THE DATA START

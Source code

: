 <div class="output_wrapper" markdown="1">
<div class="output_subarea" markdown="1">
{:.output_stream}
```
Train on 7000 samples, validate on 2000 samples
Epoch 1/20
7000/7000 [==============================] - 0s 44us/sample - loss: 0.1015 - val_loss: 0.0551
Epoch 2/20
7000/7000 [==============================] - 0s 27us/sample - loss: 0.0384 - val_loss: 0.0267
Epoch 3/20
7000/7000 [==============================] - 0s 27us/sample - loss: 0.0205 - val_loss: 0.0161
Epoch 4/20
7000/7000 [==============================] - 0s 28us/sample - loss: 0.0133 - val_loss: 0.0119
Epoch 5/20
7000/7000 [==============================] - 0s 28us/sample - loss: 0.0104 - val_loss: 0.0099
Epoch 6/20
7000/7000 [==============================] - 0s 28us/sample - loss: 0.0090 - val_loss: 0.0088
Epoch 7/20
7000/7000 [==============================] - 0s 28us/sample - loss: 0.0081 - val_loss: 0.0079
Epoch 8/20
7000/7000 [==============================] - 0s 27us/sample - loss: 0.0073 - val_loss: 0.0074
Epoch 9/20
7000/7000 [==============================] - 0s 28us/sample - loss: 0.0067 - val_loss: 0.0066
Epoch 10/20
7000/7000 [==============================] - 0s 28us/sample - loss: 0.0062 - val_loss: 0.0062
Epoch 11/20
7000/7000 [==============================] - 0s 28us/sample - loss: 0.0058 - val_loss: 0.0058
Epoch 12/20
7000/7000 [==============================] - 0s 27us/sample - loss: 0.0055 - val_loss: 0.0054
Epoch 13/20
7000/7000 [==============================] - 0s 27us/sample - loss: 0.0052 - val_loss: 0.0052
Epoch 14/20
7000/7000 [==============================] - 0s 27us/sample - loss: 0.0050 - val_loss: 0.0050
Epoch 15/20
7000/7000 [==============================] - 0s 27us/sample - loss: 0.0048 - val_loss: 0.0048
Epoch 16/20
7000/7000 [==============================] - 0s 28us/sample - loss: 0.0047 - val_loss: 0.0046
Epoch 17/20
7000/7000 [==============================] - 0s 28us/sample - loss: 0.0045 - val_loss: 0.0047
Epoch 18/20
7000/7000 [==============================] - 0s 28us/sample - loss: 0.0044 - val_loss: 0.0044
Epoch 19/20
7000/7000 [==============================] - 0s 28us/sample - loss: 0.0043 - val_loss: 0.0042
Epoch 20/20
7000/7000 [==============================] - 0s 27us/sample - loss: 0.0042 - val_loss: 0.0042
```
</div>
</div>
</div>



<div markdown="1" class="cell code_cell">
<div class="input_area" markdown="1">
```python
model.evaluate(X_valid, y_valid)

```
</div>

THE DATA END

— TASK DESCRIPTION —
In the entries above, find every line with the word "markdown" and list it.

— EXPECTED ANSWER —
: <div class="output_wrapper" markdown="1">
<div class="output_subarea" markdown="1">
<div markdown="1" class="cell code_cell">
<div class="input_area" markdown="1">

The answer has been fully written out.